Baba Yaga waved her back to her seat. “Shush, child, you’ve done enough. The least I can do is make some tea.”
“No,” Lauraleigh said, “I’d really like to, I’d—”
“Lauraleigh, rest,” I said. “You don’t know where things are here. For that matter, do you even know how a samovar works? Besides, I can help easily.” I pulled Squire out of my bag, conjured up a little flame, and woke him up.
“Why, you little runaway rascal!” Baba Yaga exclaimed. “I’ve been looking for you for years. Has he been with you all this time?”
I nodded. Squire q
uivered in fear on my shoulder.
“Oh, don’t worry, little one,” said Baba Yaga. “I won’t bite. Come on, help me make some tea. I wasn’t going to use magic, but since you’re here…” And she puttered around making tea for all of us.

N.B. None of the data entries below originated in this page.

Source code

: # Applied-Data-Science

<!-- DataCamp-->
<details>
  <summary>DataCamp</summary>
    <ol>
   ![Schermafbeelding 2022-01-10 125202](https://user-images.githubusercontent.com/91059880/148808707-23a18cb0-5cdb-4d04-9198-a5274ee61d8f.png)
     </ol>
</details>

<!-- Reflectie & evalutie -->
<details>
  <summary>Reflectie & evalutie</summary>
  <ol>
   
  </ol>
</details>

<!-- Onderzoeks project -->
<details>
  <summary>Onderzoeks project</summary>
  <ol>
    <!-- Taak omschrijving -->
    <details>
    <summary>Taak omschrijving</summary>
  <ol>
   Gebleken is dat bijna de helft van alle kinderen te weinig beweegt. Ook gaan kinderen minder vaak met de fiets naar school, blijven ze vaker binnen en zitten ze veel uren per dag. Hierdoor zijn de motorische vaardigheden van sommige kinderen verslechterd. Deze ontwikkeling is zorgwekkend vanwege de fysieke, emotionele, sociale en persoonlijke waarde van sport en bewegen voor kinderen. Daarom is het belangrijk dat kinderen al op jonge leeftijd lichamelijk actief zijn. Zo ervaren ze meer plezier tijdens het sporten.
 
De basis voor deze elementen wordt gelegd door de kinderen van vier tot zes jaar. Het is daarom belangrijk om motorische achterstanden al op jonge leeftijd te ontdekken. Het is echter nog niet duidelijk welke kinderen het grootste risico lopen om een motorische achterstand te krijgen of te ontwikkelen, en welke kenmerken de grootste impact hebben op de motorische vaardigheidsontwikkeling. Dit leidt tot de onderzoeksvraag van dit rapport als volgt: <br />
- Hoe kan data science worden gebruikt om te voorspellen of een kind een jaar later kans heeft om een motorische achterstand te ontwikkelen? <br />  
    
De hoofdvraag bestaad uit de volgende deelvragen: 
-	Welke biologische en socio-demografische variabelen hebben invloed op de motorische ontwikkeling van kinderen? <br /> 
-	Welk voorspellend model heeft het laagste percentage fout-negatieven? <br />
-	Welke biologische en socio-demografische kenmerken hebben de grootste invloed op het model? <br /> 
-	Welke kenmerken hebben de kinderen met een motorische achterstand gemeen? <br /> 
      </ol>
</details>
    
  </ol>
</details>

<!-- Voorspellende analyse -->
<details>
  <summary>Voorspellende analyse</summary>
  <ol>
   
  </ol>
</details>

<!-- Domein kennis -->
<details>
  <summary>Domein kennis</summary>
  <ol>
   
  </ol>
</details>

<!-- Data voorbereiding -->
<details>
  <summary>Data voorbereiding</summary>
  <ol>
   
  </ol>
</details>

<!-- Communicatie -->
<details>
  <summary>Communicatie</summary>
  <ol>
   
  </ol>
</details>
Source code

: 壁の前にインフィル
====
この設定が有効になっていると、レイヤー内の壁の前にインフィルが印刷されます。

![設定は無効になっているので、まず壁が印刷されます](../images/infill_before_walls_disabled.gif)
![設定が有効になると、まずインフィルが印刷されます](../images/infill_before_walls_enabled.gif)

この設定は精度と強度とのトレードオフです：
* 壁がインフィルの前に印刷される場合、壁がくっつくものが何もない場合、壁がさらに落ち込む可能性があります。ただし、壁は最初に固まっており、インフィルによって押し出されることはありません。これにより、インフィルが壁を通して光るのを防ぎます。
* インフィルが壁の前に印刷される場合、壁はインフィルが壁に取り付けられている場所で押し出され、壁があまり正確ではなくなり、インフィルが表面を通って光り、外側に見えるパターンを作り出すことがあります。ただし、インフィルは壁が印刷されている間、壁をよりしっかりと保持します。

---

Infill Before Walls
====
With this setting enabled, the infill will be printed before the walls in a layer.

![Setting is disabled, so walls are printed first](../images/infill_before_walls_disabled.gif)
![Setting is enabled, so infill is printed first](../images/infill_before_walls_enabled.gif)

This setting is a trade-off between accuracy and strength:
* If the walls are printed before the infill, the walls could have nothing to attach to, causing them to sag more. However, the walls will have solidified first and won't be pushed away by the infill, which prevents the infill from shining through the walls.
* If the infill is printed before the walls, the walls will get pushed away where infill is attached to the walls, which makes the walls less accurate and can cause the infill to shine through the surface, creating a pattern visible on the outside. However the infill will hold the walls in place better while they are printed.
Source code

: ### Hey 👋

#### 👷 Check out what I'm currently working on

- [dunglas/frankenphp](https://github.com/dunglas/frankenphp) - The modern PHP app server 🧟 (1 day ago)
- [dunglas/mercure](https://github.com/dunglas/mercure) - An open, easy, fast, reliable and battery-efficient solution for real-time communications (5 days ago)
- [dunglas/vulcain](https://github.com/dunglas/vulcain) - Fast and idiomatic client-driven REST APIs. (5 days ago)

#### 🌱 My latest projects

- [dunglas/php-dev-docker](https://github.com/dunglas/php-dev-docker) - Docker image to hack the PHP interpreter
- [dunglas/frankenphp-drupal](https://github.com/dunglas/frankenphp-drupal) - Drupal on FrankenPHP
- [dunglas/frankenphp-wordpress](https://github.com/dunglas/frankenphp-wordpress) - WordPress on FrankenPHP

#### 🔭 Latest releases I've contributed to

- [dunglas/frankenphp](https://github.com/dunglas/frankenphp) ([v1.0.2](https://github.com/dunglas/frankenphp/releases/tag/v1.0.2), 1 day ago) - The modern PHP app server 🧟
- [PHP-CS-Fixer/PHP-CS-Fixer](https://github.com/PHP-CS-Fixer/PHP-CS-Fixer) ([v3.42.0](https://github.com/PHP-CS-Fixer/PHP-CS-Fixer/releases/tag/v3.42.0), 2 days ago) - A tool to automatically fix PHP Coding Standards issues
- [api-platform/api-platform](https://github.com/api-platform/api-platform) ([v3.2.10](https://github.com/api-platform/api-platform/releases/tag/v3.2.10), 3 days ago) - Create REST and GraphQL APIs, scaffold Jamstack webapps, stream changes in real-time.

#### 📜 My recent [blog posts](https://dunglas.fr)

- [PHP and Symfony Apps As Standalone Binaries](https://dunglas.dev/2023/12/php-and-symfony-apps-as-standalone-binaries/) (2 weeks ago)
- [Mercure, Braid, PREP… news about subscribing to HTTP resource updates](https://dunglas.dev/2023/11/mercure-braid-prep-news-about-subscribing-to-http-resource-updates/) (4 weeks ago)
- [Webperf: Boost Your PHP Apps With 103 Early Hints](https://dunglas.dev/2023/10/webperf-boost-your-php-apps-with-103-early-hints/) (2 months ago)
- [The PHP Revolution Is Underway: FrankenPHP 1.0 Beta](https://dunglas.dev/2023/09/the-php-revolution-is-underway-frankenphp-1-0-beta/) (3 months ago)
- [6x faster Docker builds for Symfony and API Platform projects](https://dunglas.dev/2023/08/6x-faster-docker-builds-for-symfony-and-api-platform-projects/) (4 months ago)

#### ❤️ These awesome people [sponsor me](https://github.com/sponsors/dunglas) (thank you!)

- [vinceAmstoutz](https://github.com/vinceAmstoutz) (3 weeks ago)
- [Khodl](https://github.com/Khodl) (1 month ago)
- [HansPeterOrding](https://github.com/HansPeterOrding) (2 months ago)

Egor had laid his head down on the table. He had fallen asleep, and small bubbly snores started to come out of his nose.
Uncle Misha gathered Egor gently in his arms and carried him to the couch, where he laid him down. “He’s not used to this much excitement,” he explained.
Koschey smiled with understanding.
Uncle Misha looked out the window. He seemed worried. “The Horsemen are still gone,” he said in an uncertain tone. “There’s no trace of them.”
“Ah,” said Baba Yaga as she came back with our glasses of tea. “I’m not sure that’s good news for you.”
“What do you mean?”
She sighed. “They have felt my power breaking,” she said. “They probably won’t obey me any longer. Who knows what they’ll be up to now?”
She sat, looking excessively weary. We took our glasses of tea as Squire handed out sugar cubes. Lauraleigh looked surprised when everyone except her popped a sugar cube in their mouth and took a sip of tea. In turn, I was surprised I remembered that typical Russian way of drinking tea, but feeling the cube grow warm and its sharp edges break and crumble was an old pleasure.
Always game, Lauraleigh did the same, and I smiled as I caught the enjoyment in her eyes.
“What’s going to happen with the ghosts?” Lauraleigh asked.
Koschey took a breath. “I’m not entirely sure,” he said. “I’ll have to look over the situation first. Talk about it with my old friend here…” He looked at Baba Yaga.
She chuckled. “I daresay we’ll find a solution,” she said. “Though who knows what my Horsemen will do, now that they don’t have to listen to me.”